> **Task description**
Starting with the line that contains "Ubuntu-18.04" and stopping after the line that contains "beg=(beg+1)%3 //头部指针递增", return each line below exactly as written, with no others.

> **Input data**

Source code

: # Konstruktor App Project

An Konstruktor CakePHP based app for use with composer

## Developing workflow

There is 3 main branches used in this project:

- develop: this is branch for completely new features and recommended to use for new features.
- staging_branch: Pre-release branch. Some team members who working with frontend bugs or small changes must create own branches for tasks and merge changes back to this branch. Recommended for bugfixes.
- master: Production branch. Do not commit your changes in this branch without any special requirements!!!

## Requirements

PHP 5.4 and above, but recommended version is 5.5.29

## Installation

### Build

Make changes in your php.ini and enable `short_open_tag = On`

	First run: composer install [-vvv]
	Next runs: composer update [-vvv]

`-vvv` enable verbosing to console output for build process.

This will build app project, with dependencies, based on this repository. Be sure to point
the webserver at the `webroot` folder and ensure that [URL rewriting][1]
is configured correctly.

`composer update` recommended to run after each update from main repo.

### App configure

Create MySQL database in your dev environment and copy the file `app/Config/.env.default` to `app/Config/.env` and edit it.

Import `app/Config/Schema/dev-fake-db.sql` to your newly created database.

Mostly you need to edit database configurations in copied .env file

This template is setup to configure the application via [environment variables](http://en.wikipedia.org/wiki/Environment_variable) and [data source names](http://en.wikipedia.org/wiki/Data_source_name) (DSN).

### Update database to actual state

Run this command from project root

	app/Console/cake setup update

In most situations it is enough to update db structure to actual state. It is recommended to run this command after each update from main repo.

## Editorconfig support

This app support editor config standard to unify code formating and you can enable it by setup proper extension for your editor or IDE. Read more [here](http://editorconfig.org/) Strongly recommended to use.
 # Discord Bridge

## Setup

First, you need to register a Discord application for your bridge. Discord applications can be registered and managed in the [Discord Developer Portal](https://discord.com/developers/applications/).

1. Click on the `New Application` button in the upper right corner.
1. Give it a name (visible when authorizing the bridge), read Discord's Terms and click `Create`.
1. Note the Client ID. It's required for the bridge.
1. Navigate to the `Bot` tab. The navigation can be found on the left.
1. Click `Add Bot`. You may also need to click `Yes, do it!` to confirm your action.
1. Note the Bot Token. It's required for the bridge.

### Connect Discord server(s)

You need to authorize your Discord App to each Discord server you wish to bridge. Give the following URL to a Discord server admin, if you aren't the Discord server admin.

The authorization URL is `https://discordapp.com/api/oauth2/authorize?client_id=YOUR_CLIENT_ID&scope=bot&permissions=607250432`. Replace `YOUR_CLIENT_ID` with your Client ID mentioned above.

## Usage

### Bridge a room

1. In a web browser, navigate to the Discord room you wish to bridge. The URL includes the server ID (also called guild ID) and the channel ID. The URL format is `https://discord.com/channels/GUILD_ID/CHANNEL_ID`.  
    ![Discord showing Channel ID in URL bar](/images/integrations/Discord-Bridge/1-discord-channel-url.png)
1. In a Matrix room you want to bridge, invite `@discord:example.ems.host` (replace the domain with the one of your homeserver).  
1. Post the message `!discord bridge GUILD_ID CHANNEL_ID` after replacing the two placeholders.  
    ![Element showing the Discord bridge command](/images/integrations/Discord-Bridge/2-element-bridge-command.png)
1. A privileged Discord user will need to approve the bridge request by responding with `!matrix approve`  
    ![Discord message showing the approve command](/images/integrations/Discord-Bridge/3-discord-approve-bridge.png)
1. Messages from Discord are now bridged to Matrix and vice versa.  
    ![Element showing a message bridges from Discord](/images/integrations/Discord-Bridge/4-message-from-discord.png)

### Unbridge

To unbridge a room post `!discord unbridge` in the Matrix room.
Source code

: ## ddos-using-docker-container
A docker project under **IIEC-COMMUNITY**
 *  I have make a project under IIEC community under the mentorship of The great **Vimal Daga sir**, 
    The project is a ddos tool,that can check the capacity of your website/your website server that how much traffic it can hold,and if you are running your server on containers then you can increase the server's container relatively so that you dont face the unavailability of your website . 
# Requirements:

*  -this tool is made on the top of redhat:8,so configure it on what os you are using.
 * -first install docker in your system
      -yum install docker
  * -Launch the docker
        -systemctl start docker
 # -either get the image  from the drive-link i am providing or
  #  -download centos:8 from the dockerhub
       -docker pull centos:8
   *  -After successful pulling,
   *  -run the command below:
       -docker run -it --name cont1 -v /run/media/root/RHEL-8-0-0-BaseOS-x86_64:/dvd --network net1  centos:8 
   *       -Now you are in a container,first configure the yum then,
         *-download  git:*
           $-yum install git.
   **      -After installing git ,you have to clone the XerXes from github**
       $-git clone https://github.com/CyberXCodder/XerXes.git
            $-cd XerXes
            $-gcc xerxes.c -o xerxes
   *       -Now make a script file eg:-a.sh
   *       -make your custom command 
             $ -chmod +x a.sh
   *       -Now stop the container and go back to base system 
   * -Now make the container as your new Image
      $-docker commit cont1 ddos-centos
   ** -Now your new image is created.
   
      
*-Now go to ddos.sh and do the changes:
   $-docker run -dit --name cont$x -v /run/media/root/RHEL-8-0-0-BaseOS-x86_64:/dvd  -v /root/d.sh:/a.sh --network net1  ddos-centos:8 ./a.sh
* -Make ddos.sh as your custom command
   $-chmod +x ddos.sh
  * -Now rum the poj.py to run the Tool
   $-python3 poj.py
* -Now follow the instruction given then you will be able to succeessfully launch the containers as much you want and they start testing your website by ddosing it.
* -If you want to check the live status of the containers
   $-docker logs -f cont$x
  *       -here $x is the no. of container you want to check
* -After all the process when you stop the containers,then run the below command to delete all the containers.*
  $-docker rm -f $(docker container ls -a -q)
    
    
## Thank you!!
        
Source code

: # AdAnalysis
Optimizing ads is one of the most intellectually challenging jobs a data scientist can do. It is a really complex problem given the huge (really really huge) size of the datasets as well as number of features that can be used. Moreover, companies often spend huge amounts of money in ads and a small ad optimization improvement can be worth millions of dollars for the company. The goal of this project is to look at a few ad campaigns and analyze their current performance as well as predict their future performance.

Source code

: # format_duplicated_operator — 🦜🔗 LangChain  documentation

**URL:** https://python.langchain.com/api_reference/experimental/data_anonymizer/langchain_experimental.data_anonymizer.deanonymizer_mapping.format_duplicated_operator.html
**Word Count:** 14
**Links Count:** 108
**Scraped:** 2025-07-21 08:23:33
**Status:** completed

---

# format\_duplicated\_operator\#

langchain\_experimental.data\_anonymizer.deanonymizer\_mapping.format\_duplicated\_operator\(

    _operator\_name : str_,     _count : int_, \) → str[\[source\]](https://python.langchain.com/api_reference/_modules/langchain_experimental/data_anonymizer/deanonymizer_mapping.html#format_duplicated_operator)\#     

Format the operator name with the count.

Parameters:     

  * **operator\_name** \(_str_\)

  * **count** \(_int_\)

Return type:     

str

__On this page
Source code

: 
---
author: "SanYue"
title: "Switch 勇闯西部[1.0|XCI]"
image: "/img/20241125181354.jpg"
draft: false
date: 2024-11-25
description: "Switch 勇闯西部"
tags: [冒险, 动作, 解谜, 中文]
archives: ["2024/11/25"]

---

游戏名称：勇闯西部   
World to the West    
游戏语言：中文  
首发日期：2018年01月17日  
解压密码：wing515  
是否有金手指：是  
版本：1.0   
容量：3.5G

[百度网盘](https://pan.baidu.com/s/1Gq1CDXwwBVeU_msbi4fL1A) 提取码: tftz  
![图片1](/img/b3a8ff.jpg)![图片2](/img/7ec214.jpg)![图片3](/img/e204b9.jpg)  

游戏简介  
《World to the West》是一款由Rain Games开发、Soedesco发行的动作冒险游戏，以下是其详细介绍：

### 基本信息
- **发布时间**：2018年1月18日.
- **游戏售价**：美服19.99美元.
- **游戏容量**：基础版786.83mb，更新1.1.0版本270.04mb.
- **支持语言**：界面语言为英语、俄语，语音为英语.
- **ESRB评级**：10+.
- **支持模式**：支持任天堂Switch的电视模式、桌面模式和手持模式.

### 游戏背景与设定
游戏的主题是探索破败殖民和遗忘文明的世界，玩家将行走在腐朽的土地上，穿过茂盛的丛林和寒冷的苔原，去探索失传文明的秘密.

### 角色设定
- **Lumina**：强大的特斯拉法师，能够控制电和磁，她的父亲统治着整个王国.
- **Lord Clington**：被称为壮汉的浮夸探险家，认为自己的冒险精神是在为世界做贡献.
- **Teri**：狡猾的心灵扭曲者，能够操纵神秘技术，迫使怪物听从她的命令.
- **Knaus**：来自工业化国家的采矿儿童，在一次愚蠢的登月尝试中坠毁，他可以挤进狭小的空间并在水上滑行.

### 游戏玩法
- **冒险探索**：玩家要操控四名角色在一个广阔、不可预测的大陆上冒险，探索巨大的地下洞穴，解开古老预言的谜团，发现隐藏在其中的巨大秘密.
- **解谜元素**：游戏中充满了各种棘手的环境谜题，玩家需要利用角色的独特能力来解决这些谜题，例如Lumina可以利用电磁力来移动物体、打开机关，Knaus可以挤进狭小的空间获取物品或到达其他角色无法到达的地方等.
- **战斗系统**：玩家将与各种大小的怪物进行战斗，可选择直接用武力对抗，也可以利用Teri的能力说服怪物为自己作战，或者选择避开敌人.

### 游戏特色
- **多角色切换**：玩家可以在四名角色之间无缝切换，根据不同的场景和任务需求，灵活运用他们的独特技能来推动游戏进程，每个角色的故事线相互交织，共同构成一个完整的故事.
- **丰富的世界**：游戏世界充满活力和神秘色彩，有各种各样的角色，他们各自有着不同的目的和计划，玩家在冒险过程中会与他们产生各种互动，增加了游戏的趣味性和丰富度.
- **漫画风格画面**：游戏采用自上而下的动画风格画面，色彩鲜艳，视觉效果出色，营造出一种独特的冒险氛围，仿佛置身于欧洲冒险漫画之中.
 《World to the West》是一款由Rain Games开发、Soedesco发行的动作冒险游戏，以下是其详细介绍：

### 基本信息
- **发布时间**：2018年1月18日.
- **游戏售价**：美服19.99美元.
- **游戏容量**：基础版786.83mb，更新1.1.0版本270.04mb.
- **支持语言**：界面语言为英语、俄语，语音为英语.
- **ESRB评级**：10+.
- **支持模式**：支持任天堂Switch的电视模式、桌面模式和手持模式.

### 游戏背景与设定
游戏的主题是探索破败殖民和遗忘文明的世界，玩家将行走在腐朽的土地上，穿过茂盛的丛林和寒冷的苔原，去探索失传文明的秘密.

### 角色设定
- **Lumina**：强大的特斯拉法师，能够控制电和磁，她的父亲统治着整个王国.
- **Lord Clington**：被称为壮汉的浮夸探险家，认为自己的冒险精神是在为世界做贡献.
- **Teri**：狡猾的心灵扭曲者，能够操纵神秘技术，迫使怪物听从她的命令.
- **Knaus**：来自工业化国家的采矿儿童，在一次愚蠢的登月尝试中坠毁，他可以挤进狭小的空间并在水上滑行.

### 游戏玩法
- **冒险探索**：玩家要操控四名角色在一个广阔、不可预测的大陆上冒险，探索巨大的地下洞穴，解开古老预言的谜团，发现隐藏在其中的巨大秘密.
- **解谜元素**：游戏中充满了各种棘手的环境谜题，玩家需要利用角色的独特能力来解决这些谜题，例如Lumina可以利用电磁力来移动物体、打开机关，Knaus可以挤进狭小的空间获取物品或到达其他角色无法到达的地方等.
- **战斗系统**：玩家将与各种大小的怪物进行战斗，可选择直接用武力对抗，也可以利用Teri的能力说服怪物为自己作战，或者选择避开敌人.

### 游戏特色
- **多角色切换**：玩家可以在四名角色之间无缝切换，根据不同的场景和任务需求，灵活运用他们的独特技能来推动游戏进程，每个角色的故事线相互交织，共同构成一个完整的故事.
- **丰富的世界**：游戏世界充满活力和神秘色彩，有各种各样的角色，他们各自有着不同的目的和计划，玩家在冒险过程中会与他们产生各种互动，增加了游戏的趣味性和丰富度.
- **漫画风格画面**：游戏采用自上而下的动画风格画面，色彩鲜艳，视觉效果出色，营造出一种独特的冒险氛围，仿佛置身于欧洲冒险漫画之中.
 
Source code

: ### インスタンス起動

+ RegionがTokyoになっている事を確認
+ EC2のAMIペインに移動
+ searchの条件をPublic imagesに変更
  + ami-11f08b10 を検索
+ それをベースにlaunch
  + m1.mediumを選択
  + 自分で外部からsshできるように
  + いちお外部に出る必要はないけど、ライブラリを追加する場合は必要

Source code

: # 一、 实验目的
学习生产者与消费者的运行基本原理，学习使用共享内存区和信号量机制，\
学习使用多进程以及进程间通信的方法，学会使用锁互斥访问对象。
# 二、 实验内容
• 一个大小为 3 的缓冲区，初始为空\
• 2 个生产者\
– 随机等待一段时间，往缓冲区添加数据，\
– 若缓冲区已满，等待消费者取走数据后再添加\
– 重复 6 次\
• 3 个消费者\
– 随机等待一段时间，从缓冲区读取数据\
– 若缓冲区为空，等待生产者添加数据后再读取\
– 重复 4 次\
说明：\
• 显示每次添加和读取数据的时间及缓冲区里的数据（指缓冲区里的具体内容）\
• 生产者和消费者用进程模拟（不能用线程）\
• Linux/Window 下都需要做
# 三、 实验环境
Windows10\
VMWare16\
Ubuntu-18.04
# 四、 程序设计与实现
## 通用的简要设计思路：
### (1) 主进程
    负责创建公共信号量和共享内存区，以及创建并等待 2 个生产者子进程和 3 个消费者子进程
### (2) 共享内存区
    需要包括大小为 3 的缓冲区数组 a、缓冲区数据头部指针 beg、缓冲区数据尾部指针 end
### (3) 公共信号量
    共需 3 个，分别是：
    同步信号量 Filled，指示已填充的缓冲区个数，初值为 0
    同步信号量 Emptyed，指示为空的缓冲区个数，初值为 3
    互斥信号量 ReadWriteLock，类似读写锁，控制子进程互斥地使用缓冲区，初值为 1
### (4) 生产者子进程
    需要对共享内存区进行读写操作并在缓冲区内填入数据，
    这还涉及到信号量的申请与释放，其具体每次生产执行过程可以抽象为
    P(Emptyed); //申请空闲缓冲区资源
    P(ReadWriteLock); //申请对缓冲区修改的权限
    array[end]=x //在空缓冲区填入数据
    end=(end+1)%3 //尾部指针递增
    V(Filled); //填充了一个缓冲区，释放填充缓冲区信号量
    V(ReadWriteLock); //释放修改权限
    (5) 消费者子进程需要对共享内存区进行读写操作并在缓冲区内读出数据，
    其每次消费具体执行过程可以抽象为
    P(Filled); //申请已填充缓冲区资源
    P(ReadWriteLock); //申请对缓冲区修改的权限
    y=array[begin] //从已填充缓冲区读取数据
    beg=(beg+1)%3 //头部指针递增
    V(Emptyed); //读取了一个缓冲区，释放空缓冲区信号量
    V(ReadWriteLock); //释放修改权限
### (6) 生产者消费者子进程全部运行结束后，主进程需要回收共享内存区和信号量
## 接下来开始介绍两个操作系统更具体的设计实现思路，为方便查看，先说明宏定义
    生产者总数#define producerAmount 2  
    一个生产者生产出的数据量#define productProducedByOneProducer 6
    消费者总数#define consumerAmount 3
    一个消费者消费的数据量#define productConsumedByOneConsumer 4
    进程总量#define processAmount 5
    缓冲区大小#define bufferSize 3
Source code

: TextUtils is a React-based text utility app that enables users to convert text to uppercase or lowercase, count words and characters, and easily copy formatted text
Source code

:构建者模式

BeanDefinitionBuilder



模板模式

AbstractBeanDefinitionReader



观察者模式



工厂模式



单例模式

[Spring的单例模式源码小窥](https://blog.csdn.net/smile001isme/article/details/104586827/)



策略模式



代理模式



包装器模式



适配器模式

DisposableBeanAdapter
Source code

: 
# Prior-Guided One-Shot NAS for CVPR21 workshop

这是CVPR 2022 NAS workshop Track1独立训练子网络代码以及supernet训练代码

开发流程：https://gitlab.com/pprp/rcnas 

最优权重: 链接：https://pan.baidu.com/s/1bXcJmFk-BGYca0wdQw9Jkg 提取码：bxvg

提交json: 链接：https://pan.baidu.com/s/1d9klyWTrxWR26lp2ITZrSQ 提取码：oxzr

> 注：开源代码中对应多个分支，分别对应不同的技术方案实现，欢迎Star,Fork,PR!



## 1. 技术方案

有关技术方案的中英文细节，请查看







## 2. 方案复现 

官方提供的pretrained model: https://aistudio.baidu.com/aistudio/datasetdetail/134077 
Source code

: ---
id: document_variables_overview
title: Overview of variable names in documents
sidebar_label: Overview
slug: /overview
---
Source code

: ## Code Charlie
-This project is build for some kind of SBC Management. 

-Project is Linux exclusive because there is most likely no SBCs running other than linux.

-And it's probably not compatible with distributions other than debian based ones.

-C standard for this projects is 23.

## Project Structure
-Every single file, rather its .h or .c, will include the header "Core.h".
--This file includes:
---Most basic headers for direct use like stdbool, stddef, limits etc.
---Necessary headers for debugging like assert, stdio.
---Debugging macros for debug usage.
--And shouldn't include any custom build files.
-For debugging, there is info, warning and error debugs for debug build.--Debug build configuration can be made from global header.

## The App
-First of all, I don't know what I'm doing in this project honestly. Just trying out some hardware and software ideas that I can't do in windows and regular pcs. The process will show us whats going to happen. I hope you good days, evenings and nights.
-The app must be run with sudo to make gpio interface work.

> **Response to this exercise**
Ubuntu-18.04
# 四、 程序设计与实现
## 通用的简要设计思路：
### (1) 主进程
    负责创建公共信号量和共享内存区，以及创建并等待 2 个生产者子进程和 3 个消费者子进程
### (2) 共享内存区
    需要包括大小为 3 的缓冲区数组 a、缓冲区数据头部指针 beg、缓冲区数据尾部指针 end
### (3) 公共信号量
    共需 3 个，分别是：
    同步信号量 Filled，指示已填充的缓冲区个数，初值为 0
    同步信号量 Emptyed，指示为空的缓冲区个数，初值为 3
    互斥信号量 ReadWriteLock，类似读写锁，控制子进程互斥地使用缓冲区，初值为 1
### (4) 生产者子进程
    需要对共享内存区进行读写操作并在缓冲区内填入数据，
    这还涉及到信号量的申请与释放，其具体每次生产执行过程可以抽象为
    P(Emptyed); //申请空闲缓冲区资源
    P(ReadWriteLock); //申请对缓冲区修改的权限
    array[end]=x //在空缓冲区填入数据
    end=(end+1)%3 //尾部指针递增
    V(Filled); //填充了一个缓冲区，释放填充缓冲区信号量
    V(ReadWriteLock); //释放修改权限
    (5) 消费者子进程需要对共享内存区进行读写操作并在缓冲区内读出数据，
    其每次消费具体执行过程可以抽象为
    P(Filled); //申请已填充缓冲区资源
    P(ReadWriteLock); //申请对缓冲区修改的权限
    y=array[begin] //从已填充缓冲区读取数据
    beg=(beg+1)%3 //头部指针递增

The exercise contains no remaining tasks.